W jeden z wrześniowych weekendów Zbigniew C. wraz ze swoją żoną bawili się na weselu i na poprawinach. W poniedziałek sołtys Soszycy, który jest kierowcą autobusu wsiadł do pojazdu zaparkowanego pod domem i ruszył w trasę. Nagle pojazd został zatrzymany przez Wojewódzki Inspektorat Transportu Drogowego. W autobusie Zbigniewa C. przebywało wtedy sześcioro dzieci, które jechały do szkoły w Jasieniu.
- 13 września około godz. 6:30 otrzymał zgłoszenie o tym, że kierowca Mercedesa najprawdopodobniej jest nietrzeźwy.

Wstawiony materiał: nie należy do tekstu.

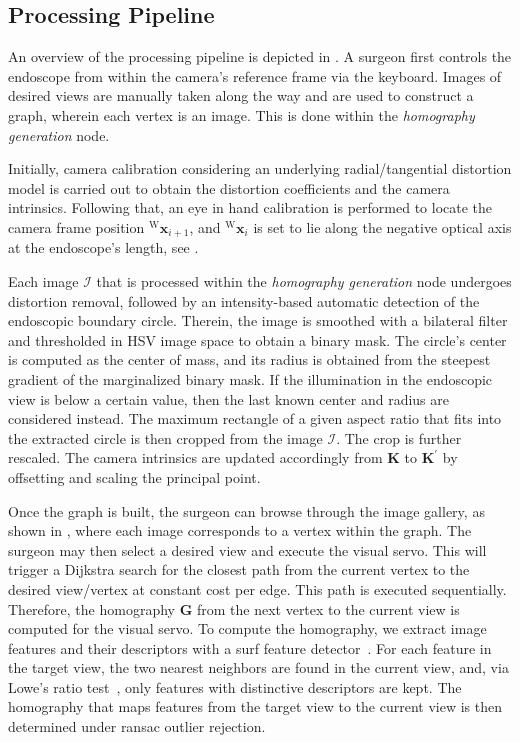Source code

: \subsection{Processing Pipeline}
\label{c2:sec:pipe}

An overview of the processing pipeline is depicted in . A surgeon first controls the endoscope from within the camera's reference frame via the keyboard. Images of desired views are manually taken along the way and are used to construct a graph, wherein each vertex is an image. This is done within the \textit{homography generation} node. 

Initially, camera calibration considering an underlying radial/tangential distortion model is carried out to obtain the distortion coefficients and the camera intrinsics. Following that, an eye in hand calibration is performed to locate the camera frame position $^\text{W}\mathbf{x}_{i+1}$, and $^\text{W}\mathbf{x}_i$ is set to lie along the negative optical axis at the endoscope's length, see . 

Each image $\mathcal{I}$ that is processed within the \textit{homography generation} node undergoes distortion removal, followed by an intensity-based automatic detection of the endoscopic boundary circle. Therein, the image is smoothed with a bilateral filter and thresholded in HSV image space to obtain a binary mask. The circle's center is computed as the center of mass, and its radius is obtained from the steepest gradient of the marginalized binary mask. If the illumination in the endoscopic view is below a certain value, then the last known center and radius are considered instead. The maximum rectangle of a given aspect ratio that fits into the extracted circle is then cropped from the image $\mathcal{I}$. The crop is further rescaled. The camera intrinsics are updated accordingly from $\mathbf{K}$ to $\mathbf{K}^\prime$ by offsetting and scaling the principal point. 

Once the graph is built, the surgeon can browse through the image gallery, as shown in , where each image corresponds to a vertex within the graph. The surgeon may then select a desired view and execute the visual servo. This will trigger a Dijkstra search for the closest path from the current vertex to the desired view/vertex at constant cost per edge. This path is executed sequentially. Therefore, the homography $\mathbf{G}$ from the next vertex to the current view is computed for the visual servo. To compute the homography, we extract image features and their descriptors with a \gls{surf} feature detector~\cite{bay2006surf}. For each feature in the target view, the two nearest neighbors are found in the current view, and, via Lowe's ratio test~\cite{lowe2004distinctive}, only features with distinctive descriptors are kept. The homography that maps features from the target view to the current view is then determined under \gls{ransac} outlier rejection.

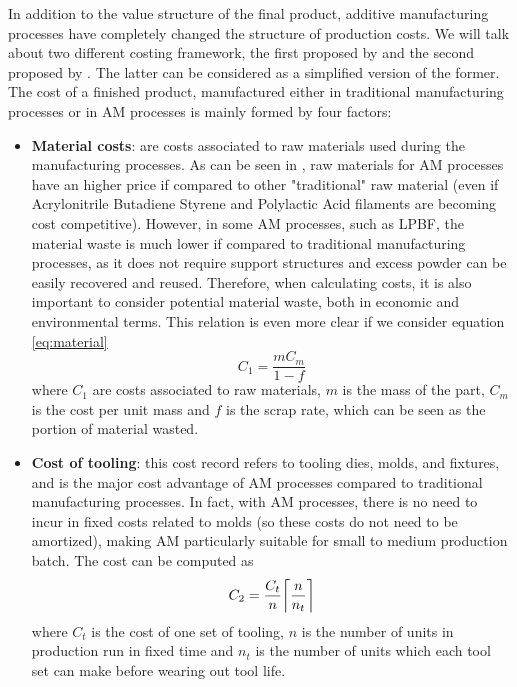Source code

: In addition to the value structure of the final product, additive manufacturing processes have completely changed the structure of production costs. We will talk about two different costing framework, the first proposed by \cite{ruffo_cost_2006} and the second proposed by \cite{hopkinson_analysis_2003}. The latter can be considered as a simplified version of the former. The cost of a finished product, manufactured either in traditional manufacturing processes or in AM processes is mainly formed by four factors:
\begin{itemize}
    \item \textbf{Material costs}: are costs associated to raw materials used during the manufacturing processes. As can be seen in \cite{thomas_costs_2014}, raw materials for AM processes have an higher price if compared to other "traditional" raw material (even if Acrylonitrile Butadiene Styrene and Polylactic Acid filaments are becoming cost competitive). However, in some AM processes, such as LPBF, the material waste is much lower if compared to traditional manufacturing processes, as it does not require support structures and excess powder can be easily recovered and reused. Therefore, when calculating costs, it is also important to consider potential material waste, both in economic and environmental terms. This relation is even more clear if we consider equation \ref{eq:material} 
    \begin{equation}\label{eq:material}
        C_1 = \frac{mC_m}{1-f}
    \end{equation}
    where $C_1$ are costs associated to raw materials, $m$ is the mass of the part, $C_m$ is the cost per unit mass and $f$ is the scrap rate, which can be seen as the portion of material wasted.
    \item \textbf{Cost of tooling}: this cost record refers to tooling dies, molds, and fixtures, and is the major cost advantage of AM processes compared to traditional manufacturing processes. In fact, with AM processes, there is no need to incur in fixed costs related to molds (so these costs do not need to be amortized), making AM particularly suitable for small to medium production batch. The cost can be computed as
    \begin{equation}
        C_2=\frac{C_t}{n}\ceil*{\frac{n}{n_t}}
    \end{equation}
    where $C_t$ is the cost of one set of tooling, $n$ is the number of units in production run in fixed time and $n_t$ is the number of units which each tool set can make before wearing out tool life.

\end{itemize}
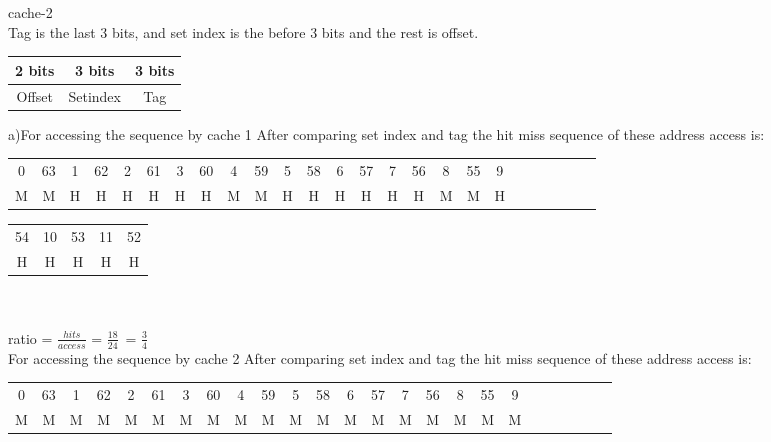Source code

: \documentclass[12pt]{article}
\begin{document}
cache-2\\
Tag is the last 3 bits, and set index is the before 3 bits and the rest is offset.
\begin{center}
	\begin{tabular}{ |c|c|c| } 
		\hline
		2 bits & 3 bits & 3 bits \\ 
		\hline
	    Offset & Setindex & Tag \\  
		\hline
	\end{tabular}
\end{center}
a)For accessing the sequence by cache 1 
After comparing set index and tag the hit miss sequence of these address access is:\\


\begin{center}
	\begin{tabular}{ |c|c|c|c|c|c|c|c|c|c|c|c|c|c|c|c|c|c|c|c|c|c|c|c|c| } 
	\hline
		0 & 63 & 1& 62 & 2 & 61 & 3 & 60 & 4 & 59 & 5 & 58 & 6 & 57 & 7 & 56 & 8 & 55  & 9   \\ 
		
		M&M&H&H&H&H&H&H&M&M&H&H&H&H&H&H&M&M&H \\  
		\hline
	\end{tabular}
\end{center}


	\begin{tabular}{ |c|c|c| c|c|} 
		\hline
		 54 & 10 & 53 & 11 & 52 \\ 
		 
		H&H&H&H&H \\ 
	 
		\hline
	\end{tabular}\\
\\
ratio  =
\(\frac{hits}{access}\) =
\(\frac{18}{24}\)\      =
\(\frac{3}{4}\)\     \\

For accessing the sequence by cache 2
After comparing set index and tag the hit miss sequence of these address access is:\\


\begin{center}
	\begin{tabular}{ |c|c|c|c|c|c|c|c|c|c|c|c|c|c|c|c|c|c|c|c|c|c|c|c|c| } 
		\hline
		0 & 63 & 1& 62 & 2 & 61 & 3 & 60 & 4 & 59 & 5 & 58 & 6 & 57 & 7 & 56 & 8 & 55  & 9   \\ 
		
		M&M&M&M&M&M&M&M&M&M&M&M&M&M&M&M&M&M&M \\  
		\hline
	\end{tabular}
\end{center}
\end{document}
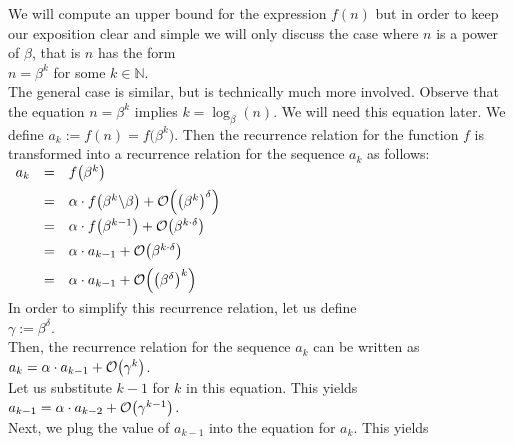 \proof
We will compute an upper bound for the expression $f(n)$ but in order to keep our exposition clear
and simple we will only discuss the case where $n$ is a power of $\beta$, that is $n$ has the form
\\[0.2cm]
\hspace*{1.3cm}
$n = \beta^k$ \quad for some $k \in \mathbb{N}$.
\\[0.2cm]
The general case is similar, but is technically much more involved.
Observe that the equation $n = \beta^k$ implies $k = \log_{\beta}(n)$.  We will need this equation later. 
We define $a_k := f(n) = f\bigl(\beta^k\bigr)$.  Then the recurrence relation for the function $f$
is transformed into a recurrence relation for the sequence $a_k$ as follows:
\\[0.2cm]
\hspace*{1.3cm}
$
\begin{array}[t]{lcl}
a_k & = & f\bigl(\beta^{k}\bigr)                                             \\[0.2cm]
    & = & \alpha \cdot f\bigl(\beta^{k} \backslash \beta\bigr) + \mathcal{O}\Bigl(\bigl(\beta^{k}\bigr)^\delta\Bigr)    \\[0.2cm]
    & = & \alpha \cdot f\bigl(\beta^{k-1}\bigr) + \mathcal{O}\bigl(\beta^{k \cdot \delta}\bigr)    \\[0.2cm]
    & = & \alpha \cdot a_{k-1} + \mathcal{O}\bigl(\beta^{k \cdot \delta}\bigr)    \\[0.2cm]
    & = & \alpha \cdot a_{k-1} + \mathcal{O}\Bigl(\bigl(\beta^{\delta}\bigr)^k\Bigr)    \\[0.2cm]
\end{array}
$
\\[0.2cm]
In order to simplify this recurrence relation, let us define
\\[0.2cm]
\hspace*{1.3cm}
$\gamma := \beta^{\delta}$.
\\[0.2cm]
Then, the recurrence relation for the sequence $a_k$ can be written as
\\[0.2cm]
\hspace*{1.3cm}
$a_k = \alpha \cdot a_{k-1} + \mathcal{O}\bigl(\gamma^k\bigr)$.
\\[0.2cm]
Let us substitute $k-1$ for $k$ in this equation.  This yields
\\[0.2cm]
\hspace*{1.3cm}
$a_{k-1} = \alpha \cdot a_{k-2} + \mathcal{O}\bigl(\gamma^{k-1}\bigr)$.
\\[0.2cm]
Next, we plug the value of $a_{k-1}$ into the equation for $a_k$.  This yields
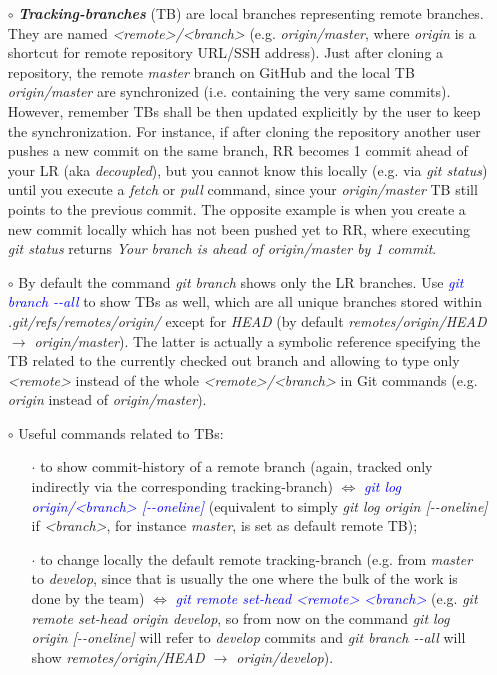 \documentclass[a4paper,portrait,10pt]{article}   %
\newcommand{\mydiv}{$\Leftrightarrow$ }   %
\newcommand{\mycmd}[1]{\textcolor{blue}{\textit{#1}}}   %
\newcommand{\myvspace}{\vspace{4mm}}   %
\begin{document}
\begin{itemize}
\item[$\circ$] \textbf{\textit{Tracking-branches}} (TB) are local branches representing remote branches. They are named \textit{<remote>/<branch>} (e.g. \textit{origin/master}, where \textit{origin} is a shortcut for remote repository URL/SSH address). Just after cloning a repository, the remote \textit{master} branch on GitHub and the local TB \textit{origin/master} are synchronized (i.e. containing the very same commits). However, remember TBs shall be then updated explicitly by the user to keep the synchronization. For instance, if after cloning the repository another user pushes a new commit on the same branch, RR becomes 1 commit ahead of your LR (aka \textit{decoupled}), but you cannot know this locally (e.g. via \textit{git status}) until you execute a \textit{fetch} or \textit{pull} command, since your \textit{origin/master} TB still points to the previous commit. The opposite example is when you create a new commit locally which has not been pushed yet to RR, where executing \textit{git status} returns \textit{Your branch is ahead of origin/master by 1 commit}.
\myvspace

\item[$\circ$] By default the command \textit{git branch} shows only the LR branches. Use \mycmd{git branch -{}-all} to show TBs as well, which are all unique branches stored within \textit{.git/refs/remotes/origin/} except for \textit{HEAD} (by default \textit{remotes/origin/HEAD $\rightarrow$ origin/master}). The latter is actually a symbolic reference specifying the TB related to the currently checked out branch and allowing to type only \textit{<remote>} instead of the whole \textit{<remote>/<branch>} in Git commands (e.g. \textit{origin} instead of \textit{origin/master}).
\myvspace

\item[$\circ$] Useful commands related to TBs:
\begin{itemize}
  \item[$\cdot$] to show commit-history of a remote branch (again, tracked only indirectly via the corresponding tracking-branch) \mydiv \mycmd{git log origin/<branch> [-{}-oneline]} (equivalent to simply \textit{git log origin [-{}-oneline]} if \textit{<branch>}, for instance \textit{master}, is set as default remote TB);
  \item[$\cdot$] to change locally the default remote tracking-branch (e.g. from \textit{master} to \textit{develop}, since that is usually the one where the bulk of the work is done by the team) \mydiv \mycmd{git remote set-head <remote> <branch>} (e.g. \textit{git remote set-head origin develop}, so from now on the command \textit{git log origin [-{}-oneline]} will refer to \textit{develop} commits and \textit{git branch -{}-all} will show \textit{remotes/origin/HEAD $\rightarrow$ origin/develop}).
\end{itemize}
\myvspace


\end{itemize}
\end{document}
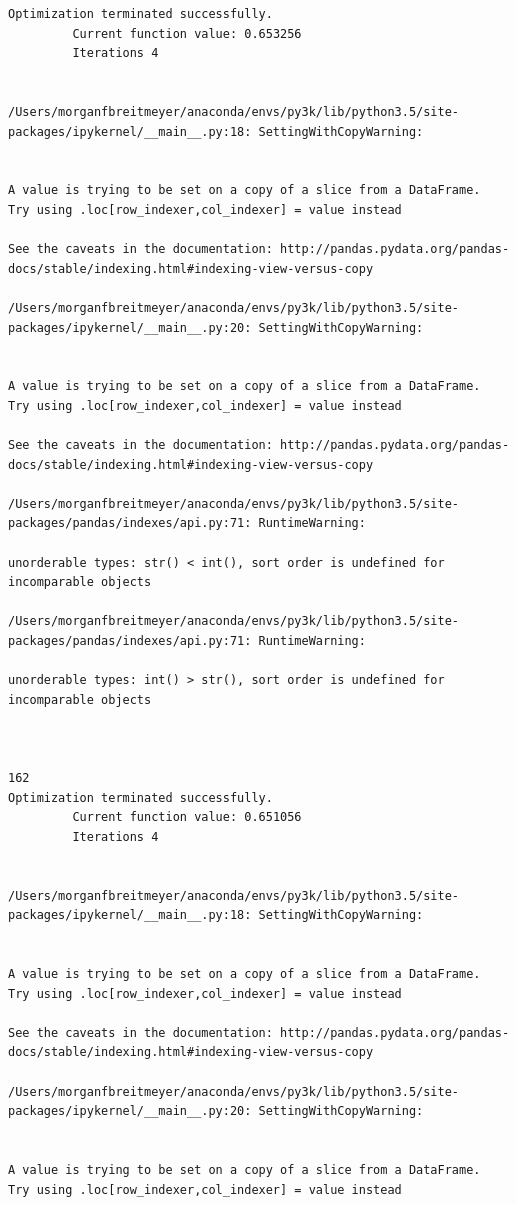 \begin{lstlisting}
Optimization terminated successfully.
         Current function value: 0.653256
         Iterations 4


/Users/morganfbreitmeyer/anaconda/envs/py3k/lib/python3.5/site-packages/ipykernel/__main__.py:18: SettingWithCopyWarning:


A value is trying to be set on a copy of a slice from a DataFrame.
Try using .loc[row_indexer,col_indexer] = value instead

See the caveats in the documentation: http://pandas.pydata.org/pandas-docs/stable/indexing.html#indexing-view-versus-copy

/Users/morganfbreitmeyer/anaconda/envs/py3k/lib/python3.5/site-packages/ipykernel/__main__.py:20: SettingWithCopyWarning:


A value is trying to be set on a copy of a slice from a DataFrame.
Try using .loc[row_indexer,col_indexer] = value instead

See the caveats in the documentation: http://pandas.pydata.org/pandas-docs/stable/indexing.html#indexing-view-versus-copy

/Users/morganfbreitmeyer/anaconda/envs/py3k/lib/python3.5/site-packages/pandas/indexes/api.py:71: RuntimeWarning:

unorderable types: str() < int(), sort order is undefined for incomparable objects

/Users/morganfbreitmeyer/anaconda/envs/py3k/lib/python3.5/site-packages/pandas/indexes/api.py:71: RuntimeWarning:

unorderable types: int() > str(), sort order is undefined for incomparable objects



162
Optimization terminated successfully.
         Current function value: 0.651056
         Iterations 4


/Users/morganfbreitmeyer/anaconda/envs/py3k/lib/python3.5/site-packages/ipykernel/__main__.py:18: SettingWithCopyWarning:


A value is trying to be set on a copy of a slice from a DataFrame.
Try using .loc[row_indexer,col_indexer] = value instead

See the caveats in the documentation: http://pandas.pydata.org/pandas-docs/stable/indexing.html#indexing-view-versus-copy

/Users/morganfbreitmeyer/anaconda/envs/py3k/lib/python3.5/site-packages/ipykernel/__main__.py:20: SettingWithCopyWarning:


A value is trying to be set on a copy of a slice from a DataFrame.
Try using .loc[row_indexer,col_indexer] = value instead


\end{lstlisting}
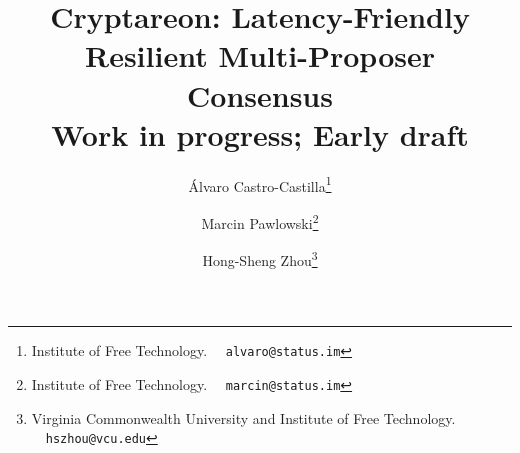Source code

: \documentclass[11pt]{article}
\begin{document}
\title{
Cryptareon: Latency-Friendly Resilient Multi-Proposer Consensus
\\
{\small {\sc Work in progress; Early draft}}
}
\author{
Álvaro Castro-Castilla\footnote{Institute of Free Technology. \ \ \texttt{alvaro@status.im}}
\and
Marcin Pawlowski\footnote{Institute of Free Technology. \ \ \texttt{marcin@status.im}}
\and
Hong-Sheng Zhou\footnote{Virginia Commonwealth University and Institute of Free Technology. \ \ \texttt{hszhou@vcu.edu}}
}

\maketitle





\setcounter{tocdepth}{2}
\setcounter{secnumdepth}{3}
\pagestyle{plain}




\newpage
\small
\tableofcontents
\normalsize

\newpage
{}















\end{document}

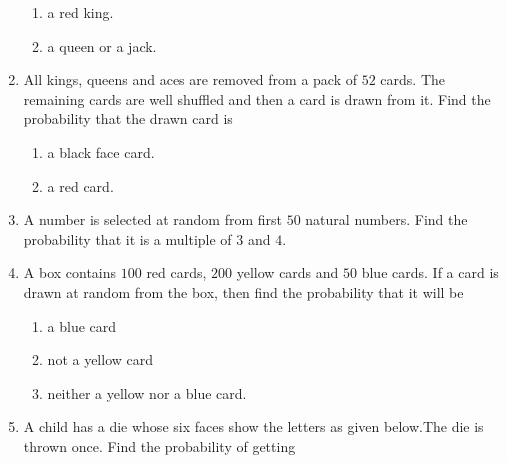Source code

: \documentclass[journal,12pt,onecolumn]{IEEEtran}
\theoremstyle{remark}
\begin{document}
\begin{enumerate}
\begin{enumerate}[label=\Roman*.]
\item a red king.\\
\item a queen or a jack.\\
\end{enumerate}
\item All kings, queens and aces are removed from a pack of $52$ cards. The remaining cards are well shuffled and then a card is drawn from it. Find the probability that the drawn card is \\
\begin{enumerate}[label=\Roman*.]
\item a black face card.\\
\item a red card.\\
\end{enumerate}

\item A number is selected at random from first $50$ natural numbers. Find the probability that it is a multiple of $3$ and $4$.\\
\item A box contains $100$ red cards, $200$ yellow cards and $50$ blue cards. If a card is drawn at random from the box, then find the probability that it will be \begin{enumerate}[label=\Roman*.]
\item a blue card\\
\item not a yellow card\\
\item neither a yellow nor a blue card.\\
\end{enumerate}

\item A child has a die whose six faces show the letters as given below.The die is thrown once. Find the probability of getting\\
\begin{figure}[ht]
\centering
{}
\end{figure}
\end{enumerate}
\end{document}

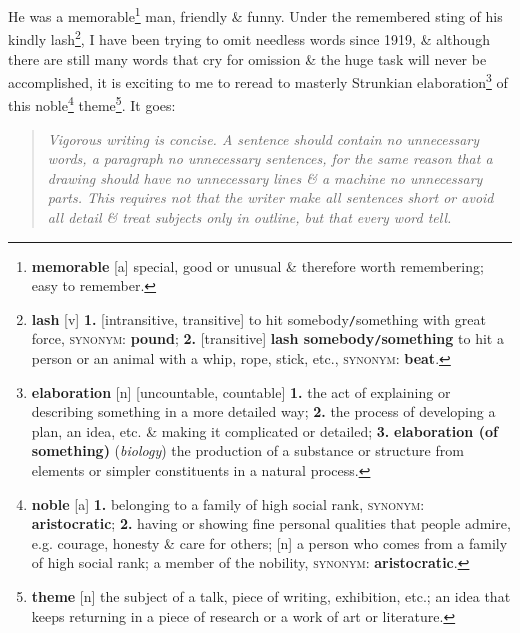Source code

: \documentclass[oneside]{book}
\numberwithin{equation}{section}
\begin{document}
He was a memorable\footnote{\textbf{memorable} [a] special, good or unusual \& therefore worth remembering; easy to remember.} man, friendly \& funny. Under the remembered sting of his kindly lash\footnote{\textbf{lash} [v] \textbf{1.} [intransitive, transitive] to hit somebody\texttt{/}something with great force, \textsc{synonym}: \textbf{pound}; \textbf{2.} [transitive] \textbf{lash somebody\texttt{/}something} to hit a person or an animal with a whip, rope, stick, etc., \textsc{synonym}: \textbf{beat}.}, I have been trying to omit needless words since 1919, \& although there are still many words that cry for omission \& the huge task will never be accomplished, it is exciting to me to reread to masterly Strunkian elaboration\footnote{\textbf{elaboration} [n] [uncountable, countable] \textbf{1.} the act of explaining or describing something in a more detailed way; \textbf{2.} the process of developing a plan, an idea, etc. \& making it complicated or detailed; \textbf{3.} \textbf{elaboration (of something)} (\textit{biology}) the production of a substance or structure from elements or simpler constituents in a natural process.} of this noble\footnote{\textbf{noble} [a] \textbf{1.} belonging to a family of high social rank, \textsc{synonym}: \textbf{aristocratic}; \textbf{2.} having or showing fine personal qualities that people admire, e.g. courage, honesty \& care for others; [n] a person who comes from a family of high social rank; a member of the nobility, \textsc{synonym}: \textbf{aristocratic}.} theme\footnote{\textbf{theme} [n] the subject of a talk, piece of writing, exhibition, etc.; an idea that keeps returning in a piece of research or a work of art or literature.}. It goes:
\begin{quotation}
	\textit{Vigorous writing is concise. A sentence should contain no unnecessary words, a paragraph no unnecessary sentences, for the same reason that a drawing should have no unnecessary lines \& a machine no unnecessary parts. This requires not that the writer make all sentences short or avoid all detail \& treat subjects only in outline, but that every word tell.}
\end{quotation}
\end{document}
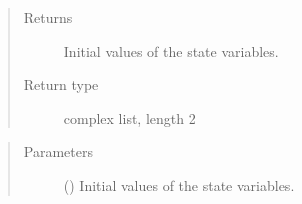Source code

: \documentclass[letterpaper,10pt,english]{sphinxmanual}
\begin{document}
\begin{fulllineitems}

\begin{fulllineitems}
\label{\detokenize{model:model.sm_drive.Drive.get_initial_values}}
\pysigstartsignatures
{}
\pysigstopsignatures\begin{quote}\begin{description}
\item[{Returns}] \leavevmode
\sphinxAtStartPar
{} \textendash{} Initial values of the state variables.

\item[{Return type}] \leavevmode
\sphinxAtStartPar
complex list, length 2

\end{description}\end{quote}

\end{fulllineitems}


\begin{fulllineitems}
\label{\detokenize{model:model.sm_drive.Drive.set_initial_values}}
\pysigstartsignatures
{}
\pysigstopsignatures\begin{quote}\begin{description}
\item[{Parameters}] \leavevmode
\sphinxAtStartPar
{} () \textendash{} Initial values of the state variables.

\end{description}\end{quote}

\end{fulllineitems}


\end{fulllineitems}

\end{document}
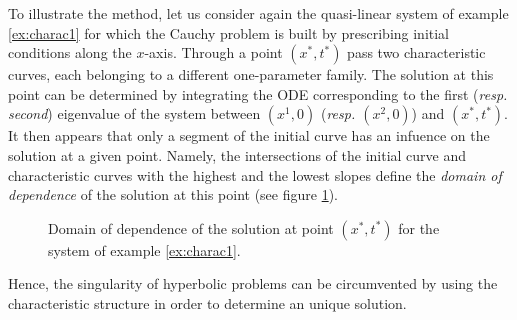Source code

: To illustrate the method, let us consider again the quasi-linear system of example \ref{ex:charac1} for which the Cauchy problem is built by prescribing initial conditions along the $x$-axis. Through a point $(x^*,t^*)$ pass two characteristic curves, each belonging to a different one-parameter family. The solution at this point can be determined by integrating the ODE corresponding to the first (\textit{resp. second}) eigenvalue of the system between $(x^1,0)$ (\textit{resp. $(x^2,0)$}) and $(x^*,t^*)$. It then appears that only a segment of the initial curve has an infuence on the solution at a given point. Namely, the intersections of the initial curve and characteristic curves with the highest and the lowest slopes define the \textit{domain of dependence} of the solution at this point (see figure \ref{fig:charac_method2x2}). 
\begin{figure}[h]
  \centering
  
  \caption{Domain of dependence of the solution at point $(x^*,t^*)$ for the system of example \ref{ex:charac1}.}
  \label{fig:charac_method2x2}
\end{figure}

Hence, the singularity of hyperbolic problems can be circumvented by using the characteristic structure in order to determine an unique solution.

Policjanci zatrzymali do kontroli kierowcę busa i sprawdzili jego trzeźwość. Okazało się, że 58-letni mężczyzna popełnił wykroczenie, ponieważ kierował pojazdem w stanie po spożyciu alkoholu. Mundurowi mieszkańcowi gminy Parchowo zatrzymali prawo jazdy i prowadzą teraz postępowanie wyjaśniające w sprawie o wykroczenie - poinformowała w komunikacie bytowska policja.
Sołtys wydmuchał 0,38 promila alkoholu i skończyło się jedynie na wykroczeniu. Zbigniew C. na sześć miesięcy stracił prawo jazdy kategorii D i musi zapłacić 700 złotych mandatu.